Rafferty Capital Markets’ Richard X. Bove weighs in on recent developments concerning JPMorgan and the DOJ lawsuit, agreeing that the suit brings up some very germane points about shareholders’ rights.
Did JPMorgan Chase Break the Law?
A nonprofit Group called Better Markets is suing the Justice Department over its actions in the $13 billion fine paid by JPMorgan Chase & Co. (NYSE:JPM). The Better Markets group (BMG) filed its complaint in the United States District Court in Washington DC. BMG claims that the Justice Department violated constitutional requirements when it unilaterally struck a deal without a judge’s blessing.
“The executive branch through DOJ, acted as investigator, prosecutor, judge, jury, sentence and collector without any review or approval of its unilateral and largely secret actions.”

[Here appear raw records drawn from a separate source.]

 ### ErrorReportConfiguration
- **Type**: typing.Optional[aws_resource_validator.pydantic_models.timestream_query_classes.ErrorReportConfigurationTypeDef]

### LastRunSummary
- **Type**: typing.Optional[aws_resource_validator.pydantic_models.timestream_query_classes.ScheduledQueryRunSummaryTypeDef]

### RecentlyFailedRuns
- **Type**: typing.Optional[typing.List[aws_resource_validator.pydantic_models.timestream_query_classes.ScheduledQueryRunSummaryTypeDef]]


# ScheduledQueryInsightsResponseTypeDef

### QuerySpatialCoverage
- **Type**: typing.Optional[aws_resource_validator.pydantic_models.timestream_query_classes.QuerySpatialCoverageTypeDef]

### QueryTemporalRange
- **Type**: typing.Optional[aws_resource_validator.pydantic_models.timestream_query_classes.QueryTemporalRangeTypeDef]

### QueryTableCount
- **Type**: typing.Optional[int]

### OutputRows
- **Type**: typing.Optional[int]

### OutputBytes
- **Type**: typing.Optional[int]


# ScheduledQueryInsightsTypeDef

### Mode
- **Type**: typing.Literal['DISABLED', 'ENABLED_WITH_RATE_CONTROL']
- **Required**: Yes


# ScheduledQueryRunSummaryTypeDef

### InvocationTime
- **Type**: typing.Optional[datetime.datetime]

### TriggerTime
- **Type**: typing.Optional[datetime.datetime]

The group is demanding that the Justice Department provide “ample and detailed record so that such court may review all the facts and circumstances.” I have no idea how the District Court in Washington will respond to this request but I do know that the plaintiffs are in the right and the Justice Department has violated every tenet of fairness and equity in its actions. For years I have been writing that:
- The Justice Department and State Attorney Generals have argued their cases through press leaks to a media that has abdicated its requirement to act objectively.
- The shareholders of JPMorgan Chase & Co. (NYSE:JPM) were being fined for actions that they did not commit.
- The supposed miscreants in these actions were not being fined or subjected to legal scrutiny.
- The banks were being extorted to agree to fines by a government who has the power to remove their charters if they did not pay up without trials – a government which apparently is willing to use those powers.
- The Board of JPMorgan Chase & Co. (NYSE:JPM) should have been removed for agreeing to give away shareholder money without a fight in court.
- No one has cared about the in-justice being acted out here by a McCarthyite Justice Department, set of banking regulators and press who feel no obligation to abide by the need for oversight in a Democracy.
Hopefully, the Better Markets Group will prevail in their actions. They are forcing oversight on an out-of-control group of regulators who pay scant respect to the laws of this land. It is significant that this suit is being brought in Washington rather than New York where the legal establishment and media is arrayed against the banking industry and a fair trial is questionable.
The lawsuit argues the following concerning the $13 billion settlement:
“This contract was the product of negotiations conducted entirely in secret behind closed doors. No one other than those involved in those secret negotiations has any idea what JPMorgan Chase & Co. (NYSE:JPM) really did or got for its $13 billion because there was no judicial review or proceeding at all regarding this historic and unprecedented settlement.”
Amen, brother; well said. Shareholders have rights which no one in this settlement cared to consider.